A Senior's Aging Eyes: Five Reasons to Visit an Optometrist in March

transitioning adult parents to senior living

As we age, we experience changes to our body and health in many different ways. Some things happen suddenly and are noticeable; others creep up on us slowly. That’s why we are encouraged to be proactive about our health and regularly visit a doctor for checkups. March is National Save Your Vision Month to promote eye health so it’s a good time to have a comprehensive eye exam from a doctor of optometry – especially if you are over the age of 65.

Aging is associated with changes in our vision and in the structure of our eye, but our chances of developing an eye disorder also increases with age. The differences between normal aging and diseases of the eye can be difficult to distinguish and that why seeing an eye doctor is important as we grow older. The most important test is visual acuity which is eyesight or how well we see, but there are many other things optometrists look for during an evaluation.

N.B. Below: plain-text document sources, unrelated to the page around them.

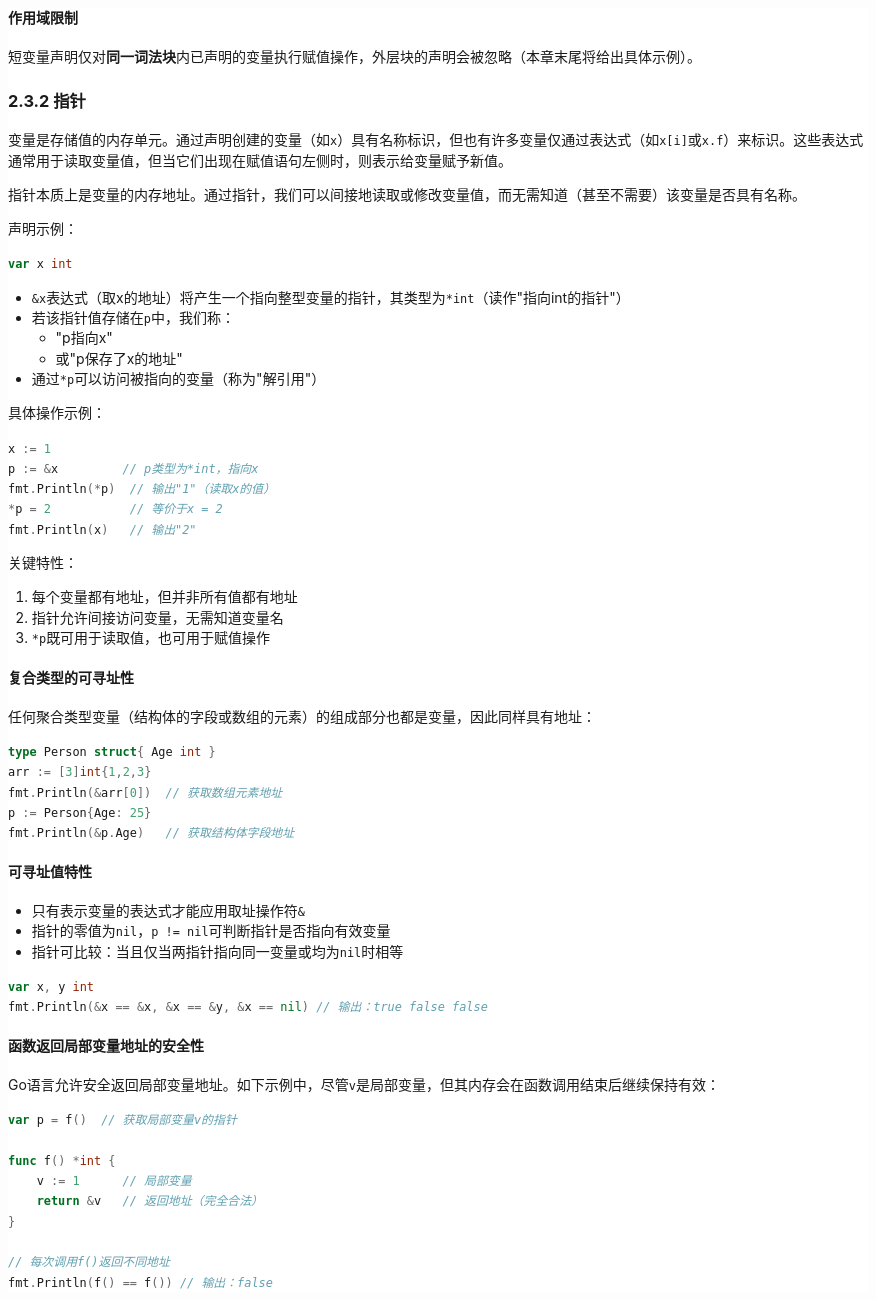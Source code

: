 #### 作用域限制
短变量声明仅对**同一词法块**内已声明的变量执行赋值操作，外层块的声明会被忽略（本章末尾将给出具体示例）。

### 2.3.2 指针

变量是存储值的内存单元。通过声明创建的变量（如`x`）具有名称标识，但也有许多变量仅通过表达式（如`x[i]`或`x.f`）来标识。这些表达式通常用于读取变量值，但当它们出现在赋值语句左侧时，则表示给变量赋予新值。

指针本质上是变量的内存地址。通过指针，我们可以间接地读取或修改变量值，而无需知道（甚至不需要）该变量是否具有名称。

声明示例：
```go
var x int
```
- `&x`表达式（取x的地址）将产生一个指向整型变量的指针，其类型为`*int`（读作"指向int的指针"）
- 若该指针值存储在`p`中，我们称：
  - "p指向x" 
  - 或"p保存了x的地址"
- 通过`*p`可以访问被指向的变量（称为"解引用"）

具体操作示例：
```go
x := 1
p := &x         // p类型为*int，指向x
fmt.Println(*p)  // 输出"1"（读取x的值）
*p = 2           // 等价于x = 2
fmt.Println(x)   // 输出"2"
```

关键特性：
1. 每个变量都有地址，但并非所有值都有地址
2. 指针允许间接访问变量，无需知道变量名
3. `*p`既可用于读取值，也可用于赋值操作

#### 复合类型的可寻址性
任何聚合类型变量（结构体的字段或数组的元素）的组成部分也都是变量，因此同样具有地址：
```go
type Person struct{ Age int }
arr := [3]int{1,2,3}
fmt.Println(&arr[0])  // 获取数组元素地址
p := Person{Age: 25}
fmt.Println(&p.Age)   // 获取结构体字段地址
```

#### 可寻址值特性
- 只有表示变量的表达式才能应用取址操作符`&`
- 指针的零值为`nil`，`p != nil`可判断指针是否指向有效变量
- 指针可比较：当且仅当两指针指向同一变量或均为`nil`时相等
```go
var x, y int
fmt.Println(&x == &x, &x == &y, &x == nil) // 输出：true false false
```

#### 函数返回局部变量地址的安全性
Go语言允许安全返回局部变量地址。如下示例中，尽管`v`是局部变量，但其内存会在函数调用结束后继续保持有效：
```go
var p = f()  // 获取局部变量v的指针

func f() *int {
    v := 1      // 局部变量
    return &v   // 返回地址（完全合法）
}

// 每次调用f()返回不同地址
fmt.Println(f() == f()) // 输出：false
```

  1. Aging is a risk factor for developing glaucoma. Glaucoma is caused by elevated pressure within the eye that can damage the optic nerve. There are two types.  Open angle glaucoma is the most common type and does not produce symptoms or warning signs in the early stages. Angle closure glaucoma produces symptoms that include blurred vision, nausea and pain. Both are treatable if diagnosed early.
  2. Cataracts are the most common cause of visual loss in the elderly and affect one out of seven Americans. It is also the most treatable. Symptoms include blurred vision, frequent change in eyeglass prescriptions, sensitivity to light and yellowing of colors. They do not cause pain or irritation, but can be discovered during a thorough examination.
  3.  Macular degeneration is the most common cause of blindness in people over the age of 50. An eye doctor can often diagnose the condition before symptoms occur by dilating the eyes. The dry type is caused by the thinning of the retina and the wet type by growth of abnormal blood vessels. Both can cause vision loss the point of being legally blind. There are options to treat macular degeneration so being in contact regularly with a physician is important.
  4. Retinal detachment can occur at any age, but more often occurs in middle-aged and older adults. A hold or tear in the retina can develop for a variety of reasons and if untreated, fluid can leak into the hole and cause the retina to detach from its underlying support. It can cause severe loss of vision. There is treatment available that can help save your vision if treated promptly.
  5. Blue light affects the overall health of those who use digital devices. According to 2016 AOA Eye-Q survey data, the average American spends seven hours per day using digital devices. Over exposure to blue light due to smartphones, tablets and other technology for extended periods of time can cause vision damage, sleep problems and affect your overall health. Prolonged exposure to blue light may cause retinal damage and contribute to age-related macular degeneration. 

There are many changes that occur in our eyes as we age. Many are normal, but sometimes they can be difficult to distinguish from serious diseases. That’s why it’s important to have routine examinations by an eye doctor so treatment can begin to help avoid vision loss.